«Stanno suscitando clamore nell’opinione pubblica locale due questioni: la Talete, nella quale non vogliono sentir parlare di entrare i Comuni che ancora non lo hanno fatto e da cui vorrebbero uscire alcuni che ci stanno dentro, come il nostro (stando alle dichiarazioni in campagna elettorale), e l’Ospedale, dove voci insistenti e inquietanti danno anche Ortopedia in via di smantellamento.

Tutti a parole dicono di voler acqua pubblica e sanità pubblica, tuttavia va fatta una distinzione fra chi inquadra le due questioni nel contesto politico ed economico complessivo del nostro Paese e chi si limita a cavalcare la questione per accalappiare facili consensi a buon mercato.

E’ improponibile infatti esprimere queste nobili aspirazioni, coerenti ai nostri principi costituzionali, e al tempo stesso continuare a difendere le politiche che hanno indotto i Comuni ad affidare la gestione idrica a società per azioni (di diritto privato) e le Regioni
a comprimere sempre più l’offerta sanitaria pubblica.

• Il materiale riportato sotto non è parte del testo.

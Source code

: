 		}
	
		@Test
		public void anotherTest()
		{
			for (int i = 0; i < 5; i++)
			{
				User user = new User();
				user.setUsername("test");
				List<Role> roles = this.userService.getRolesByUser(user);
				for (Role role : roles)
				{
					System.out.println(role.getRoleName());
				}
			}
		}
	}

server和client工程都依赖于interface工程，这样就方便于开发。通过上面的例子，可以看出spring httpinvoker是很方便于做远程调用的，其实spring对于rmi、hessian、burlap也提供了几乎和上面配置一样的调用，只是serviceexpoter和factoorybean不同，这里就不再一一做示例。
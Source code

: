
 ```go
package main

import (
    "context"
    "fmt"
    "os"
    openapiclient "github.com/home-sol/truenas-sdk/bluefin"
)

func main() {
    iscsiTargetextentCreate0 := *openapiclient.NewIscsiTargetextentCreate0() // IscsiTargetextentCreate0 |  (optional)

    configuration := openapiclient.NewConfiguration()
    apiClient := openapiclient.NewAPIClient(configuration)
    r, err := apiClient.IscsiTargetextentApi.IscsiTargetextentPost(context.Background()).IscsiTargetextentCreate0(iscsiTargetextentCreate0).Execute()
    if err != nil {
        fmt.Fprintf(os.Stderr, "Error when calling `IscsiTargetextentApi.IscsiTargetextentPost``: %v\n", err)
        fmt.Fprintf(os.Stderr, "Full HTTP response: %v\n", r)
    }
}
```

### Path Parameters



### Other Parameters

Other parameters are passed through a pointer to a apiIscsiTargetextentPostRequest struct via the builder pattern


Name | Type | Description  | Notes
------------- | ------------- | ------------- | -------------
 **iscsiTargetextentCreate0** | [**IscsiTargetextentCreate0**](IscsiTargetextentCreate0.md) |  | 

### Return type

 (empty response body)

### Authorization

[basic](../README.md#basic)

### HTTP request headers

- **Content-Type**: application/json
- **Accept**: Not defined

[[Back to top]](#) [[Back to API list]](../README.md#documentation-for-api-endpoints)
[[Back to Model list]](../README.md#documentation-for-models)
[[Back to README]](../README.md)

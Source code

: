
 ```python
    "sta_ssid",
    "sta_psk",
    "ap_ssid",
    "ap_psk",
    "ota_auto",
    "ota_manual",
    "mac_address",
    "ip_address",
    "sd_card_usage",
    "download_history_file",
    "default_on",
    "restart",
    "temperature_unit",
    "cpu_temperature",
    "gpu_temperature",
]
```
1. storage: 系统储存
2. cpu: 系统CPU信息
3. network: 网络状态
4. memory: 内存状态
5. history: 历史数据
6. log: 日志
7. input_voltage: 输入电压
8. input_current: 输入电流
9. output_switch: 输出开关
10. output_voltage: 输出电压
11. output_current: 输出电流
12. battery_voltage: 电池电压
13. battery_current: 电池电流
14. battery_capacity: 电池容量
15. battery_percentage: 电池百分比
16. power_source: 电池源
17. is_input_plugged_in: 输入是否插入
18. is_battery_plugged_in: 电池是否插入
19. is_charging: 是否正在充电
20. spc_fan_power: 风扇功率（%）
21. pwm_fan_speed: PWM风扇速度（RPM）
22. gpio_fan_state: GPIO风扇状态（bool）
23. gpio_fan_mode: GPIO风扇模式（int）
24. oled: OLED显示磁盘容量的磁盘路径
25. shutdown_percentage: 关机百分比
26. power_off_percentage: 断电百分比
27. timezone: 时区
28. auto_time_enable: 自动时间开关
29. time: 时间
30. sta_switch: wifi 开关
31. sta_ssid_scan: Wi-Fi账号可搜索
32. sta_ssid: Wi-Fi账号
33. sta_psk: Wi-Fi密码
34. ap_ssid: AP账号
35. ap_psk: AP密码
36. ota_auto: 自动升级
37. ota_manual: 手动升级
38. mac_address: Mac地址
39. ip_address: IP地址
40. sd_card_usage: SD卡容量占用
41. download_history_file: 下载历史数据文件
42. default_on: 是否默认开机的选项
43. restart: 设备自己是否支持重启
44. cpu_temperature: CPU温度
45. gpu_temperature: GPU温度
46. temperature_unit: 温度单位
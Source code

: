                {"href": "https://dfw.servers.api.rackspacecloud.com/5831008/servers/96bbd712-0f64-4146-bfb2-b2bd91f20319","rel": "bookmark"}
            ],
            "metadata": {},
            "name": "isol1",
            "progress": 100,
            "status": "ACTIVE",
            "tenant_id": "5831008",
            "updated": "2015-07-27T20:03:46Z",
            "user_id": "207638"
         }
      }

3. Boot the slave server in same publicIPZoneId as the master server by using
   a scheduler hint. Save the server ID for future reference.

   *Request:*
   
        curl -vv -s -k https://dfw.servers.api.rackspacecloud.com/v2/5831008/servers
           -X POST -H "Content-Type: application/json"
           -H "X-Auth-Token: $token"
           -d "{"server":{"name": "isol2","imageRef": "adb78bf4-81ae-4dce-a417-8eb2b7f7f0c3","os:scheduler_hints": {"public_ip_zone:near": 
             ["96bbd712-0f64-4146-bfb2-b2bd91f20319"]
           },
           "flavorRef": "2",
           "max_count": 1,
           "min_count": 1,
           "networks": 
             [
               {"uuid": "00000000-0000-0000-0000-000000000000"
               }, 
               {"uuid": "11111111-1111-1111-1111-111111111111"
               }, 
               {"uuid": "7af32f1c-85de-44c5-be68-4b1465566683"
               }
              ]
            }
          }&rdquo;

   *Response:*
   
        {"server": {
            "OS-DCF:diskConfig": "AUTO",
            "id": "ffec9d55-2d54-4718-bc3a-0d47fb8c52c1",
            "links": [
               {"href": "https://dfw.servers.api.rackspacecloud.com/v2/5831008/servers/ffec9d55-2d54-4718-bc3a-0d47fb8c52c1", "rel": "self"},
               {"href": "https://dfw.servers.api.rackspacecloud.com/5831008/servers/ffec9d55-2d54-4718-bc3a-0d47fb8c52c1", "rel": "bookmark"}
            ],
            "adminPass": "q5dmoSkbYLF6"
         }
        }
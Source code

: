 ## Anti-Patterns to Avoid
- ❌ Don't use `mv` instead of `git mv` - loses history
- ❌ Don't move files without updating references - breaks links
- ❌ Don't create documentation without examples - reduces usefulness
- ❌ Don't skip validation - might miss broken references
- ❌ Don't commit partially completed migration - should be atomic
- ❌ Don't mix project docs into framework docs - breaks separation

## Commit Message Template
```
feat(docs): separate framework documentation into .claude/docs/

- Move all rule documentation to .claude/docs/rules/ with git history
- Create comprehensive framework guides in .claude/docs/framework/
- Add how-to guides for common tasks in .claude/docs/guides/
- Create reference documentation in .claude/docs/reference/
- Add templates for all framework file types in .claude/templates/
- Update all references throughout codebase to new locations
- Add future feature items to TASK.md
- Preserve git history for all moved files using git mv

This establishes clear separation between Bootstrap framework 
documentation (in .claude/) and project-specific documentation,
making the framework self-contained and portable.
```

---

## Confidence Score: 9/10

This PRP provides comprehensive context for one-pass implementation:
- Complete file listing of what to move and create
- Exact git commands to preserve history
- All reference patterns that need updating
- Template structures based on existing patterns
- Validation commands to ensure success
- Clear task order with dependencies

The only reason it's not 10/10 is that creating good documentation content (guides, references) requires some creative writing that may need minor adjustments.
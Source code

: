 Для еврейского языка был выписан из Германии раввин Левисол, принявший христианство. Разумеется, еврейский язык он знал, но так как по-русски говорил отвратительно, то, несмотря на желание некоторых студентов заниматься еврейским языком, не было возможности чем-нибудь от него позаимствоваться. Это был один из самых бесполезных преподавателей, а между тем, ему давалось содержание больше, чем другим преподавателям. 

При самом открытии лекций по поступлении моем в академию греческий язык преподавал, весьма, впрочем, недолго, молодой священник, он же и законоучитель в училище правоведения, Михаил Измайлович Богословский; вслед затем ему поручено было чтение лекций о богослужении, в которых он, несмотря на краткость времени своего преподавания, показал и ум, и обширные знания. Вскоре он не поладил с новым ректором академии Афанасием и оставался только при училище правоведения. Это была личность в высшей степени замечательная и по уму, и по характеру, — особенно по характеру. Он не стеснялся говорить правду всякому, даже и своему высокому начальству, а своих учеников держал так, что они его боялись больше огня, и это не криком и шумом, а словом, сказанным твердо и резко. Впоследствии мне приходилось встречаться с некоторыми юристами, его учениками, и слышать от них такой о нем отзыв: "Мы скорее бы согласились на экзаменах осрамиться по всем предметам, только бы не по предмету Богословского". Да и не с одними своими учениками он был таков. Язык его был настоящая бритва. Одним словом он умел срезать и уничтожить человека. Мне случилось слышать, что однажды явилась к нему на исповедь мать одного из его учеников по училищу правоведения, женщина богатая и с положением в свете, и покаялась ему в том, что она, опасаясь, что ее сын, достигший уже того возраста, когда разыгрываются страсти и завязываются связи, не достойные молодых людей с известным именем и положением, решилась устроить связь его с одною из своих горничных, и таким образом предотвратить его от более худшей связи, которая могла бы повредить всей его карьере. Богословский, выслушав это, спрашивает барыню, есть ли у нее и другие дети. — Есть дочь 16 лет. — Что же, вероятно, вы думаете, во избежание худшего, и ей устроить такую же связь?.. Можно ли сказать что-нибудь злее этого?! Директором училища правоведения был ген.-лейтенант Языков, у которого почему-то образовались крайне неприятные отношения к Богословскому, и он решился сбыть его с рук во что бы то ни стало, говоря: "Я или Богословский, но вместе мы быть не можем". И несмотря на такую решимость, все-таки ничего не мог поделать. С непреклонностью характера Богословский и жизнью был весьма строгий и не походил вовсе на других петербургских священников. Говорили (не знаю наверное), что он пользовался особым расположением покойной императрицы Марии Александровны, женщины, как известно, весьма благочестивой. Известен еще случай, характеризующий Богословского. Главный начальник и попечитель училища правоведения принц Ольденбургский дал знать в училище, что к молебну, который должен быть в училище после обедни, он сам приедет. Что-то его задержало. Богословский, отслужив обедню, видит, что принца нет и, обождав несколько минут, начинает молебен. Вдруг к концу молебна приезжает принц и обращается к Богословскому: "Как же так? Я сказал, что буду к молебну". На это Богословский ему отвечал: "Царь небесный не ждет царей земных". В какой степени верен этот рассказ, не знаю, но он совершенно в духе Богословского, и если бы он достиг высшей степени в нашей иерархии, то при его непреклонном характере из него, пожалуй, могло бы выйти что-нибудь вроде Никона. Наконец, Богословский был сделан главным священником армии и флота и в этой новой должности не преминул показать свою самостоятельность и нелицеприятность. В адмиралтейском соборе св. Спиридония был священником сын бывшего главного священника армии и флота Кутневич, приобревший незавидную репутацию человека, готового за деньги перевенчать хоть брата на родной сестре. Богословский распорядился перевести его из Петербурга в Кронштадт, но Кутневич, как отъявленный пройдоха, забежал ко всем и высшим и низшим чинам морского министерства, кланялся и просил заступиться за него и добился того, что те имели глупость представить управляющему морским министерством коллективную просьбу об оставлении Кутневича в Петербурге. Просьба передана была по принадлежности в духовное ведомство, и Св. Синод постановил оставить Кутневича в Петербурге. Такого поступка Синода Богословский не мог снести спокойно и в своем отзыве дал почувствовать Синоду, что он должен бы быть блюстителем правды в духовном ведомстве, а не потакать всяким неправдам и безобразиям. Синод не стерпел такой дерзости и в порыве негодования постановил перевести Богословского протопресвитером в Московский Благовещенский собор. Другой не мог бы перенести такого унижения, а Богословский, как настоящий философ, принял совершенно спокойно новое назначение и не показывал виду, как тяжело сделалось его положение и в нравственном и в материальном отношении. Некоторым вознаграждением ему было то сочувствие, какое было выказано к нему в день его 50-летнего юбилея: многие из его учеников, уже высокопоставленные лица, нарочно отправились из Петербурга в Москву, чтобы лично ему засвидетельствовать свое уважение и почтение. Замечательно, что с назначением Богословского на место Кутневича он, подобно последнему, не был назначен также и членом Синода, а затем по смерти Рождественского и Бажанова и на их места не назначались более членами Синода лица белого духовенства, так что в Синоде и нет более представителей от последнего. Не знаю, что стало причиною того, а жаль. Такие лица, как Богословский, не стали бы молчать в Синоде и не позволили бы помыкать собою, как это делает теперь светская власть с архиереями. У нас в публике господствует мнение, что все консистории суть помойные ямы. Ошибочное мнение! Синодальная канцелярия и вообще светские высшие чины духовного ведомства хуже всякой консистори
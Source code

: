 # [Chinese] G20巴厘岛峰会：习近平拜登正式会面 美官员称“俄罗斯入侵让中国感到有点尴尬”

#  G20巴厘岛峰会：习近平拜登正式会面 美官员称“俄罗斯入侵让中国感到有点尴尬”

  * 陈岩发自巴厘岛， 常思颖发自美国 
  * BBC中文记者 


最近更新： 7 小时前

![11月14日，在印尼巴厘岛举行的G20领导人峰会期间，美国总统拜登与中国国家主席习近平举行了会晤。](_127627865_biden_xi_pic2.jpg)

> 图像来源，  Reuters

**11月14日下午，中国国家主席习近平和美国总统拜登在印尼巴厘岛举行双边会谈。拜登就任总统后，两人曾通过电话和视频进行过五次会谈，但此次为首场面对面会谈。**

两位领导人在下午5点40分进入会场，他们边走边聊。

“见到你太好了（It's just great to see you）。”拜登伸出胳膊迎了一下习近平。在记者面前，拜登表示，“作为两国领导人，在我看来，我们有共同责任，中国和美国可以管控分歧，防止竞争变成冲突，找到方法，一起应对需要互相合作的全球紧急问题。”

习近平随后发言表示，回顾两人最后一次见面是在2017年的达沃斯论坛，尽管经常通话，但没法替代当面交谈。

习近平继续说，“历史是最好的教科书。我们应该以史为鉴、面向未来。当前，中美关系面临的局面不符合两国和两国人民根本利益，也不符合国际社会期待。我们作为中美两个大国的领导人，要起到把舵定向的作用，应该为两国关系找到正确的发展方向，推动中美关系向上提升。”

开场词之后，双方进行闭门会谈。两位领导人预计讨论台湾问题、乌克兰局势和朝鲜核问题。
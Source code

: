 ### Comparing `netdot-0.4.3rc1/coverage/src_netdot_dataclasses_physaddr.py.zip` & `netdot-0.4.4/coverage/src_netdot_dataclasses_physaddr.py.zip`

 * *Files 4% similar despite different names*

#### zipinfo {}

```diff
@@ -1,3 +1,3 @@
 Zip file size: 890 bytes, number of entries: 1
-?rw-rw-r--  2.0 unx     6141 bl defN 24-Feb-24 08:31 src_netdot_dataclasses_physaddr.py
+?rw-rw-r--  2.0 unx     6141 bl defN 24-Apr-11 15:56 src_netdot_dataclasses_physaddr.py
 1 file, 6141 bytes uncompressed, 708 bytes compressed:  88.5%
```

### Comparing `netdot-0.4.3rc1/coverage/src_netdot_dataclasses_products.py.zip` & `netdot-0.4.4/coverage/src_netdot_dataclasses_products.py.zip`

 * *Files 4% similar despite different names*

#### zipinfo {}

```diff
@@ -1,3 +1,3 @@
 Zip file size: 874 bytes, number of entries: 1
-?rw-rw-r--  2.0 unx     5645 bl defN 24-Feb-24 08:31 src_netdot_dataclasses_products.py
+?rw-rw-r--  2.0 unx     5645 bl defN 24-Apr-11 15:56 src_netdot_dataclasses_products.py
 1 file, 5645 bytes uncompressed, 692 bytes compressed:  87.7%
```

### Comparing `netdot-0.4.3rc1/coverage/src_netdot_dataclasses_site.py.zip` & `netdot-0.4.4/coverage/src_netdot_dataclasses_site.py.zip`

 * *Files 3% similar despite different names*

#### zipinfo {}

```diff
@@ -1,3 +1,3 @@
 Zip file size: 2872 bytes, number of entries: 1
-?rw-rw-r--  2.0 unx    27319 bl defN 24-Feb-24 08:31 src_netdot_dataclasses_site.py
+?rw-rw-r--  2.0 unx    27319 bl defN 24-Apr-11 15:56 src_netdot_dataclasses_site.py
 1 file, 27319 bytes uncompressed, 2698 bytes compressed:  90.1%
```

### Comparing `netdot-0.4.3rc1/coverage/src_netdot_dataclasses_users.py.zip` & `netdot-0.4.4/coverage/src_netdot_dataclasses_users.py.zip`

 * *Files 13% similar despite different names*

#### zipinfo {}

Si tratta ovviamente delle politiche di riduzione di spesa, di bilanci pubblici in attivo, che per decenni hanno compresso le assunzioni negli Ospedali e negli enti locali, senza ricambio per il personale pensionando. Chi oggi insiste a difendere questo modello fallimentare e si spaccia per difensore di acqua e sanità pubbliche, prende in giro gli elettori o non ha la minima consapevolezza della realtà economica.

Ovviamente la giustificazione che vi daranno per le politiche di privatizzazioni e tagli di spesa sarà che l’Italia ha un elevato debito pubblico e deve “rassicurare i mercati”. E’ di questi giorni la notizia che le celeberrime agenzie di rating hanno confermato il Giappone come più affidabile di noi. Eppure il Giappone ha il rapporto debito/pil al 253% contro il nostro 132%. Perché sarebbe più affidabile? Perché noi siamo mandolinari corrotti? O perché contrariamente a noi è uno Stato sovrano con una propria moneta e una propria banca centrale che sostiene il suo debito pubblico?
Il nostro partito è l’unico che esprime chiaramente questa seconda risposta, anziché continuar a prendere in giro gli Italiani propagandando la prima, come tutti gli altri».

Così scrive Andrea Alquati  del Fronte Sovranista Italiano Alto Lazio.